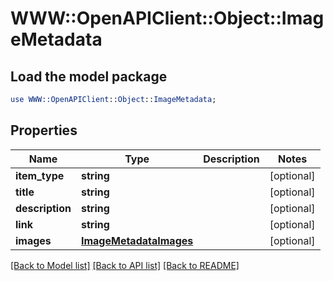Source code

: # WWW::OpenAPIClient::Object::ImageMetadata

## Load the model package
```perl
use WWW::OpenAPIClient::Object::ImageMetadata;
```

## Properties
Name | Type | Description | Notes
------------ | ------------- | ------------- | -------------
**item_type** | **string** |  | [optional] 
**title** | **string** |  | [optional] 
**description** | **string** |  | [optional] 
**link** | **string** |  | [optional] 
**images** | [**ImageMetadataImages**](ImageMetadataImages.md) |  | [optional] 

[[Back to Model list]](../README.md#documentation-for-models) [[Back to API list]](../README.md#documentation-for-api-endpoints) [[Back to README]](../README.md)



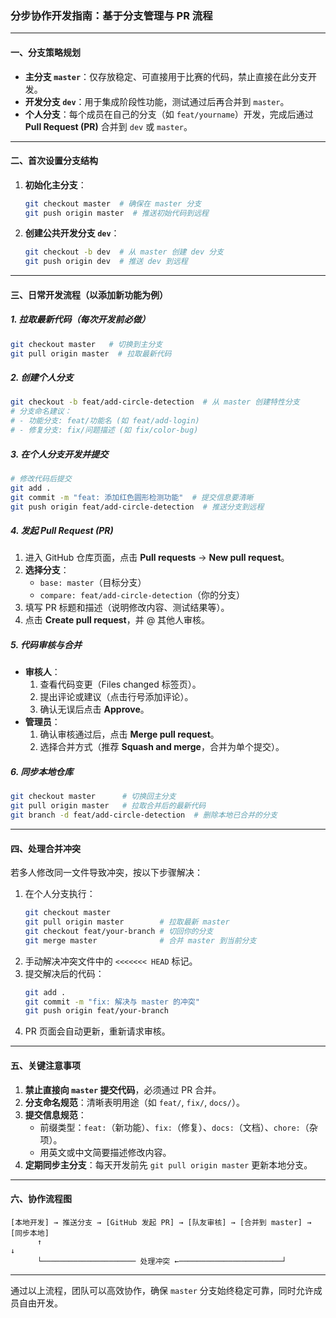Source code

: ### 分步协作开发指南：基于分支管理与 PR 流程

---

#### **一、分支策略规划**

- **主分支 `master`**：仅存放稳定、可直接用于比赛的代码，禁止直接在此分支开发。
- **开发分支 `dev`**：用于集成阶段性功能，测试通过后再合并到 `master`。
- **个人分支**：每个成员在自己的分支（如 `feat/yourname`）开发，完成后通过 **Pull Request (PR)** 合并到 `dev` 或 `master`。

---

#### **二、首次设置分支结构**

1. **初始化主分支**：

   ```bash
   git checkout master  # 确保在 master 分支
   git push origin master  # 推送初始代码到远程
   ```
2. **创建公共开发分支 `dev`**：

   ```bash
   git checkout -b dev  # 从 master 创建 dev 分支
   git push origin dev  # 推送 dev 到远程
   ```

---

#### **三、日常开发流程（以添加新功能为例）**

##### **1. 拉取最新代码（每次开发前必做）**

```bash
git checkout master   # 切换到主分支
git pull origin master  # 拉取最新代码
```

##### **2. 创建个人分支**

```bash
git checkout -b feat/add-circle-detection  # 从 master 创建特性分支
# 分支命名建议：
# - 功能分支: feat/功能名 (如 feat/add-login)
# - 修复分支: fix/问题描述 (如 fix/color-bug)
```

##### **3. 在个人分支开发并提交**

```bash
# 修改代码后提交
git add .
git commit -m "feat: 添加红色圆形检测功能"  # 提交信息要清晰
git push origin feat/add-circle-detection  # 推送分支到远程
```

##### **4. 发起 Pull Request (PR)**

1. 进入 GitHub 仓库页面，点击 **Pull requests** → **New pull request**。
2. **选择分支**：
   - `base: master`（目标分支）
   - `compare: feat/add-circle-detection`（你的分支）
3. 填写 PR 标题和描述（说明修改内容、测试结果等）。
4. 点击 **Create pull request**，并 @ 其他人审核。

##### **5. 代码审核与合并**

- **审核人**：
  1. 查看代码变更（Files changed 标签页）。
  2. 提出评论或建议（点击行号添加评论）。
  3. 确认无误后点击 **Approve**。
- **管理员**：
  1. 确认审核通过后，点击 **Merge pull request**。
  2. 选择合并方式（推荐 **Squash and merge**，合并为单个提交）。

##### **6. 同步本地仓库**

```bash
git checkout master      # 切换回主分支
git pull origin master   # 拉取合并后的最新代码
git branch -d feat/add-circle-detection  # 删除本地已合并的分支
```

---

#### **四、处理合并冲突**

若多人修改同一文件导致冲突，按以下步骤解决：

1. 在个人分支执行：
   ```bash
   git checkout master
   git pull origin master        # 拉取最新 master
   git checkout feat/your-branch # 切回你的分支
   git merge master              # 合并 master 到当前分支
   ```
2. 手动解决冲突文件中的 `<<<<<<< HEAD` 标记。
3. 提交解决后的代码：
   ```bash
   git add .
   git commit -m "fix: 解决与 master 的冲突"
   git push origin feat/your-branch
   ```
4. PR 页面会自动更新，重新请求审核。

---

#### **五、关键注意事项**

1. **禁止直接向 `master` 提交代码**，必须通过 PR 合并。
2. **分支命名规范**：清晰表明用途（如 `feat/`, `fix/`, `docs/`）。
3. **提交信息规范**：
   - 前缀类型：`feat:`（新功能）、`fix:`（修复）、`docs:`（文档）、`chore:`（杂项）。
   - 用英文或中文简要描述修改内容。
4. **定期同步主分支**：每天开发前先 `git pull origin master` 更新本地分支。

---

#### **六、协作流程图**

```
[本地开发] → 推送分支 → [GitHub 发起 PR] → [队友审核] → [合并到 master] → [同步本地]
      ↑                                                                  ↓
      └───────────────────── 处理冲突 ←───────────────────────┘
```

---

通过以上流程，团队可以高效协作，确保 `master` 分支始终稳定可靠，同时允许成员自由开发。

== == ==

◆ **What to do**
Go through the entries above and say how many lines include the word "GitHub". Give the number only.

◆ **Written answer**
2